Se você é um desses que já era fã de poesia mesmo antes de saber pronunciar as palavras direito, e nunca perdeu um Recital de Poesias da ESEBA, esta matéria é pra você. Se essa é sua primeira vez no Recital e você está com aquele frio na barriga, esta matéria também é pra você. E mesmo se você ainda não entende muito do assunto, esta matéria é pra você do mesmo jeito, já que uma das nossas convidadas explica muita coisa sobre o evento.
Em entrevista exclusiva concedida ao Jornal ESEBA Em Notícia, a professora Aparecida Clemilda Porto, uma das idealizadoras do projeto, conta que o projeto Recital de Poesia iniciou-se em 1994. A professora de Português, que se aposentou em 2008, também falou sobre as mudanças que aconteciam no meio do ensino da língua e que respaldaram o projeto: “Na década de 90 já se discutia muito novas concepções de linguagem. As pesquisas mostravam que o foco do ensino de língua já não era mais apenas voltado para o ensino gramatical enquanto estrutura. O foco era o ensino da língua inserido em seu contexto. O ensino da língua então tem um novo foco, respeitamos o contexto do sujeito e sua língua em uso”.
Falando especificamente da poesia, ela explica: “O ensino da poesia sempre foi feito, mas dentro de uma concepção de que a poesia era trabalhada na sala de aula assim como qualquer outro tipo de texto. Até então, o foco era trabalhar poesia enquanto forma e conteúdo. Inclusive se usava muito a poesia para se estudar aspectos da língua, pegar uma poesia, dividir, mostrar sujeito, predicado... assim como qualquer texto era usado na sala de aula. O texto literário era o mais usado em sala de aula, mas com a mudança do objeto de ensino, que passou a ser o texto e não só a gramática, começou-se a trabalhar com diferentes gêneros textuais. Então foi dessa mudança de perspectiva que a gente levou para a sala de aula o texto de jornal, o texto de revista, o texto oral televisivo, o texto do rádio... Então muda toda a concepção e a metodologia vem junto: ‘Como eu vou trabalhar esse tipo de texto dentro dessa concepção teórica?’, a língua já não é mais um instrumento [somente] de comunicação, mas de interação.”

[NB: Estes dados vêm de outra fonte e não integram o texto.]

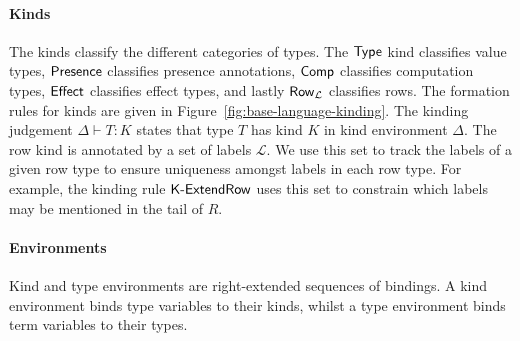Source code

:\documentclass[12pt,phd,lfcs,twoside,openright,logo,leftchapter,normalheadings]{infthesis}
\theoremstyle{plain}
\theoremstyle{definition}
\begin{document}
\paragraph{Kinds}
The kinds classify the different categories of types. The $\mathsf{Type}$ kind
classifies value types, $\mathsf{Presence}$ classifies presence annotations,
$\mathsf{Comp}$ classifies computation types, $\mathsf{Effect}$ classifies effect
types, and lastly $\mathsf{Row}_{\mathcal{L}}$ classifies rows.
%
The formation rules for kinds are given in
Figure~\ref{fig:base-language-kinding}. The kinding judgement
$\Delta \vdash T : K$ states that type $T$ has kind $K$ in kind
environment $\Delta$.
%
The row kind is annotated by a set of labels $\mathcal{L}$. We use
this set to track the labels of a given row type to ensure uniqueness
amongst labels in each row type. For example, the kinding rule
$\mathsf{K\textrm{-}ExtendRow}$ uses this set to constrain which labels may be
mentioned in the tail of $R$.%

\paragraph{Environments}
Kind and type environments are right-extended sequences of bindings. A
kind environment binds type variables to their kinds, whilst a type
environment binds term variables to their types.

\end{document}
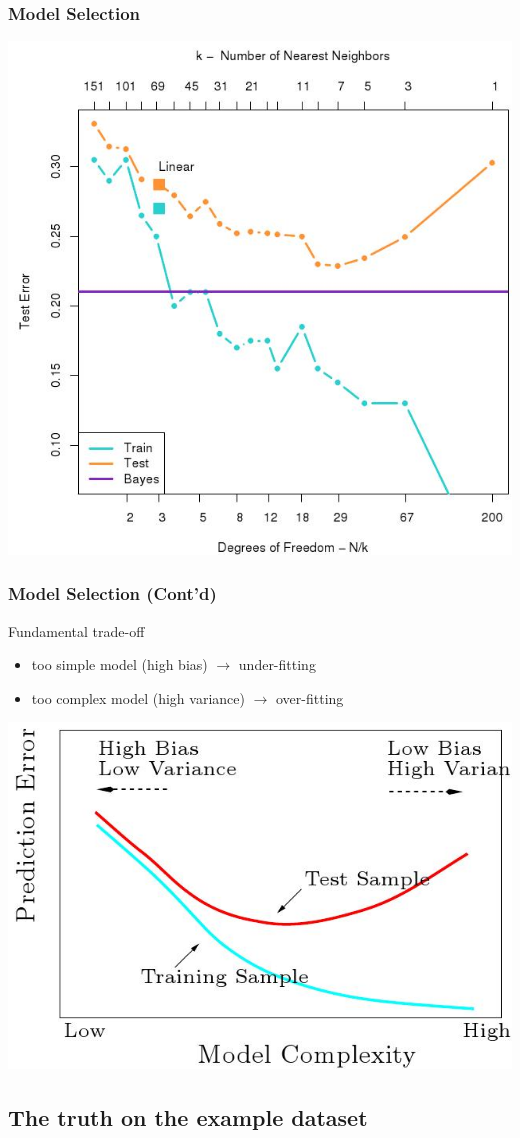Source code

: \documentclass[compress, smaller, serif, 9pt]{beamer}
\begin{document}
\begin{frame}
  \frametitle{Model Selection}
  \begin{center}
    \includegraphics[width=.6\textwidth]{ex_selection_kpp_mc.jpg}
  \end{center}
\end{frame}


\begin{frame}
  \frametitle{Model Selection (Cont'd)}
  \begin{block}{Fundamental trade-off}
  \begin{itemize}
     \item too simple model (high bias) $\rightarrow$ \alert{under-fitting}
     \item too complex model (high variance) $\rightarrow$ \alert{over-fitting}
  \end{itemize}
  \end{block}
  \begin{center}
    \includegraphics[width=.6\textwidth]{compromis.jpg}
  \end{center}
\end{frame}


\subsection{The truth on the example dataset}
\end{document}
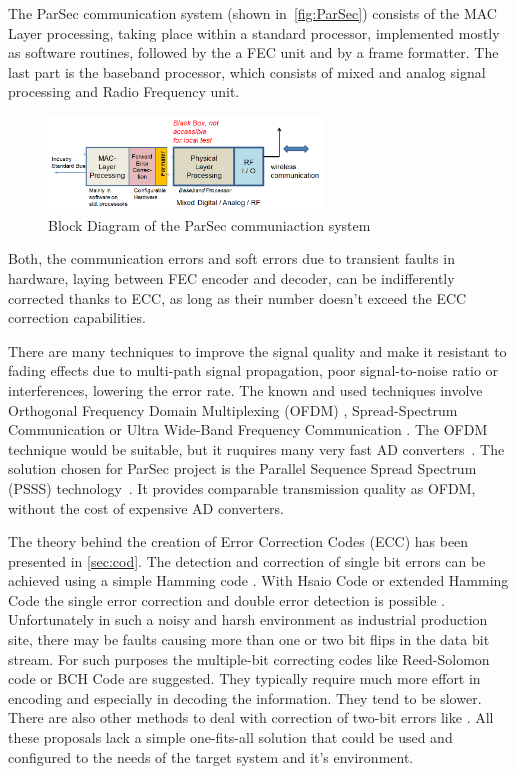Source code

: The ParSec communication system (shown in~\autoref{fig:ParSec}) consists of the MAC Layer processing, taking place within a standard processor, implemented mostly as software routines, followed by the a FEC unit and by a frame formatter. The last part is the baseband processor, which consists of mixed and analog signal processing and Radio Frequency unit. 

\begin{figure}[h]
\centering
\includegraphics[width=0.65\textwidth]{figures/ParSec.png}
\caption{Block Diagram of the ParSec communiaction system}
\label{fig:ParSec}
\end{figure}

Both, the communication errors and soft errors due to transient faults in hardware, laying between FEC encoder and decoder, can be indifferently corrected thanks to ECC, as long as their number doesn't exceed the ECC correction capabilities. 

There are many techniques to improve the signal quality and make it resistant to fading effects due to multi-path signal propagation, poor signal-to-noise ratio or interferences, lowering the error rate. The known and used techniques involve Orthogonal Frequency Domain Multiplexing (OFDM) \cite{book:OFDM,art:OFDM}, Spread-Spectrum Communication \cite{art:spread-spectrum96,art:spread-spectrum97} or Ultra Wide-Band Frequency Communication \cite{book:ultra-wide08,book:ultra-wide04}. The OFDM technique would be suitable, but it ruquires many very fast AD converters~\cite{art:PSSS04}. The solution chosen for ParSec project is the Parallel Sequence Spread Spectrum (PSSS) technology~\cite{art:PSSS15,art:PSSS04,patent}. It provides comparable transmission quality as OFDM, without the cost of expensive AD converters.

The theory behind the creation of Error Correction Codes (ECC) has been presented in \autoref{sec:cod}. The detection and correction of single bit errors can be achieved using a simple Hamming code \cite{art:Hamming}. With Hsaio Code or extended Hamming Code the single error correction and double error detection is possible \cite{book:Fujiwara,art:Hsiao}. Unfortunately in such a noisy and harsh environment as industrial production site, there may be faults causing more than one or two bit flips in the data bit stream. For such purposes the multiple-bit correcting codes like Reed-Solomon code \cite{art:Reed-Solomon} or BCH Code \cite{art:BCH} are suggested. They typically require much more effort in  encoding and especially in decoding the information. They tend to be slower. There are also other methods to deal with correction of two-bit errors like \cite{art:Hosp, art:Varghese}. All these proposals lack a simple one-fits-all solution that could be used and configured to the needs of the target system and it's environment.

Professora Clemilda nos corredores da ESEBA |
Clemilda conta que quando entrou na ESEBA, ela já havia tido experiência com essa nova forma de ensinar nas escolas da rede municipal e do estado: “Uma poesia mostrada de uma outra forma, uma poesia que fala para as pessoas ouvirem. A poesia já é um gênero para ser oralizado, para as outras pessoas ouvirem e sentirem. Quando eu cheguei aqui na ESEBA, já existia também um clima perceptivo pra isso. Os professores da língua portuguesa também já estavam trabalhando nessa perspectiva. Não existia o evento em si, mas a área já estava com esse espírito. Então nós montamos o projeto. O Recital foi fruto de um trabalho de um ano em que realizávamos oficinas para leitura, em que o foco não era mais o ensino da gramática, mas perceber qual o ritmo dessa palavra, qual a rima, qual o efeito de sentido quando você muda uma estrutura, como é que isso pode ser usado na oralidade. E o Recital é praticamente todo oralizado, há toda uma preparação, a escolha, a afinidade com o autor, o trabalho com o ritmo, como é que fica melhor. Então vocês mesmos, alunos, vão dando o tom do ritmo, da melodia e da harmonia pra que quem está ouvindo perceba e sinta.

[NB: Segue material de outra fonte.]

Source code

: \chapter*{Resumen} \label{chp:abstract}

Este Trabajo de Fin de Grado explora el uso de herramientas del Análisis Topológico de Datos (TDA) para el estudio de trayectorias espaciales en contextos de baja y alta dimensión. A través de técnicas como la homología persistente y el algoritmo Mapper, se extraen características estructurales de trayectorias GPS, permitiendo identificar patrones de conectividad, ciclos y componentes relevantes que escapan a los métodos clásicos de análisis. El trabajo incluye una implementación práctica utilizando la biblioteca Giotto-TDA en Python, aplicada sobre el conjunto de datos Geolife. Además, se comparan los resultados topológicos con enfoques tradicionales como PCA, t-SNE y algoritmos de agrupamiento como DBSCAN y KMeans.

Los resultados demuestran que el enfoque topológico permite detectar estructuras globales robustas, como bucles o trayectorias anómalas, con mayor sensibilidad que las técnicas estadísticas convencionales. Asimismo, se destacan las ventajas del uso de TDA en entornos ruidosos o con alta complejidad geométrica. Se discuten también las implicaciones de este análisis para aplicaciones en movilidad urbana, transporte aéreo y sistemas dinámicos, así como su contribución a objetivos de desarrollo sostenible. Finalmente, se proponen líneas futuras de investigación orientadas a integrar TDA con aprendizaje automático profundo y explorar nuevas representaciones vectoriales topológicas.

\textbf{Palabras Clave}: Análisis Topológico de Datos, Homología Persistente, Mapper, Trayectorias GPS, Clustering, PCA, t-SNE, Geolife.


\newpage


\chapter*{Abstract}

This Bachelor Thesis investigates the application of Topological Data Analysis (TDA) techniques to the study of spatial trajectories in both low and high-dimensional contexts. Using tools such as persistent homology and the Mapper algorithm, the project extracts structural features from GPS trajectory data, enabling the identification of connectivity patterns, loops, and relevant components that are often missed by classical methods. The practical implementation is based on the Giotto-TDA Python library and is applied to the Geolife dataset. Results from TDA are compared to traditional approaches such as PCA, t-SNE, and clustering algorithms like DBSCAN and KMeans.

O sentido será produzido a partir da forma como você fala, a emoção chega no seu interlocutor a partir do momento em que você dá um tom para aquela linguagem, então toda emoção do Recital está na palavra.”
Sobre a organização e coordenação do projeto, a professora conta que apesar de ter apresentado a proposta, o trabalho de construção foi coletivo. “A área começou a realizar o Projeto do Recital de Poesias em 94 e eu me aposentei em 2008. Eu fiquei na coordenação desse evento por vários anos, mas a gente mudava muito, cada ano era um professor ou um grupo de professores”, explica.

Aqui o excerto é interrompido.